◆ DATA RECORDS
# # # #
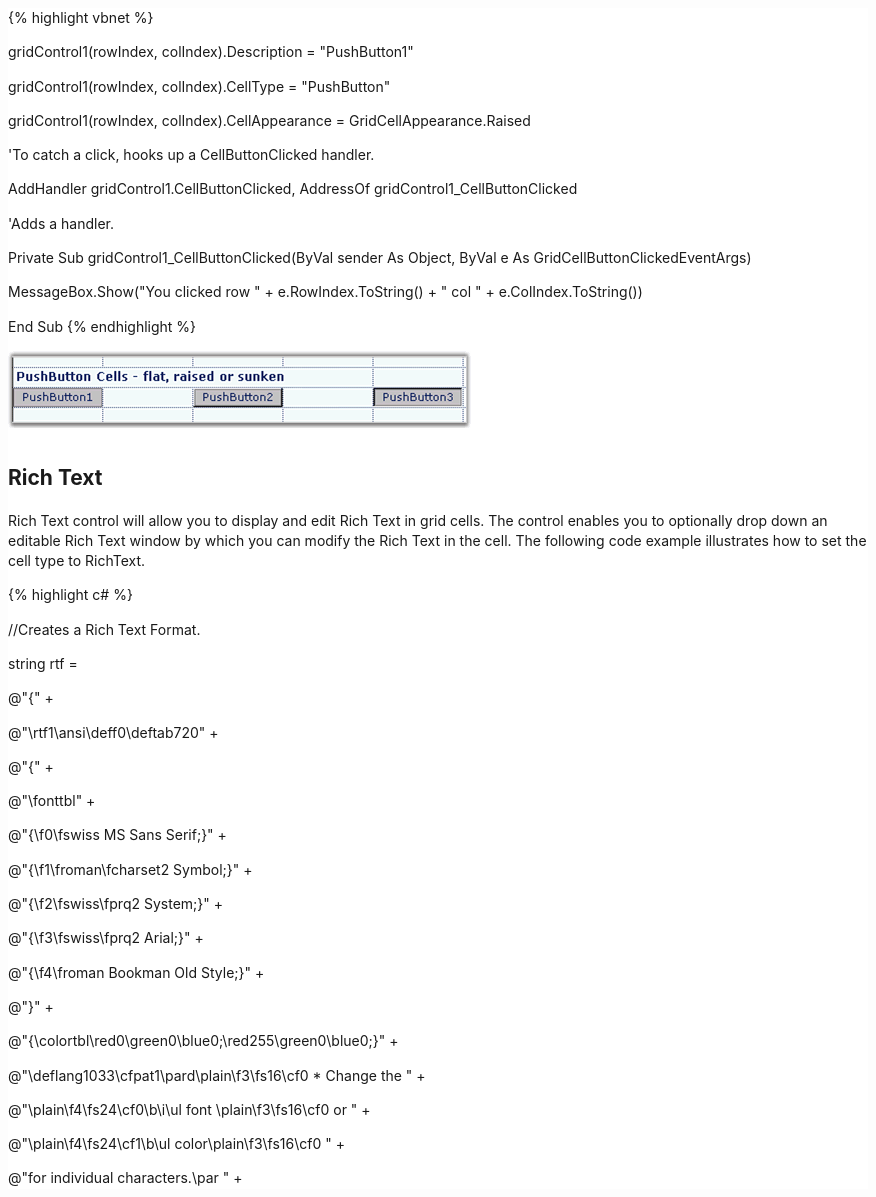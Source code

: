 {% highlight vbnet %}



gridControl1(rowIndex, colIndex).Description = "PushButton1"

gridControl1(rowIndex, colIndex).CellType = "PushButton"

gridControl1(rowIndex, colIndex).CellAppearance = GridCellAppearance.Raised



'To catch a click, hooks up a CellButtonClicked handler.

AddHandler gridControl1.CellButtonClicked, AddressOf gridControl1_CellButtonClicked



'Adds a handler.

Private Sub gridControl1_CellButtonClicked(ByVal sender As Object, ByVal e As GridCellButtonClickedEventArgs)

MessageBox.Show("You clicked row " + e.RowIndex.ToString() + "  col " + e.ColIndex.ToString())

End Sub
{% endhighlight %}


 ![](Adding-Special-Controls-to-Grid-Cells_images/Adding-Special-Controls-to-Grid-Cells_img14.png)



## Rich Text

Rich Text control will allow you to display and edit Rich Text in grid cells. The control enables you to optionally drop down an editable Rich Text window by which you can modify the Rich Text in the cell. The following code example illustrates how to set the cell type to RichText.

{% highlight c# %}



//Creates a Rich Text Format.

string rtf = 

@"{" +

@"\rtf1\ansi\deff0\deftab720" +

@"{" +

@"\fonttbl" +

@"{\f0\fswiss MS Sans Serif;}" +

@"{\f1\froman\fcharset2 Symbol;}" +

@"{\f2\fswiss\fprq2 System;}" +

@"{\f3\fswiss\fprq2 Arial;}" +

@"{\f4\froman Bookman Old Style;}" +

@"}" +

@"{\colortbl\red0\green0\blue0;\red255\green0\blue0;}" +

@"\deflang1033\cfpat1\pard\plain\f3\fs16\cf0 * Change the " +

@"\plain\f4\fs24\cf0\b\i\ul font \plain\f3\fs16\cf0 or " +

@"\plain\f4\fs24\cf1\b\ul color\plain\f3\fs16\cf0  " +

@"for individual characters.\par " +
# # # #
◆ WORK ITEM
Extract every line of the records above that contains the word "plain".

◆ TASK SOLUTION
@"\deflang1033\cfpat1\pard\plain\f3\fs16\cf0 * Change the " +
@"\plain\f4\fs24\cf0\b\i\ul font \plain\f3\fs16\cf0 or " +
@"\plain\f4\fs24\cf1\b\ul color\plain\f3\fs16\cf0  " +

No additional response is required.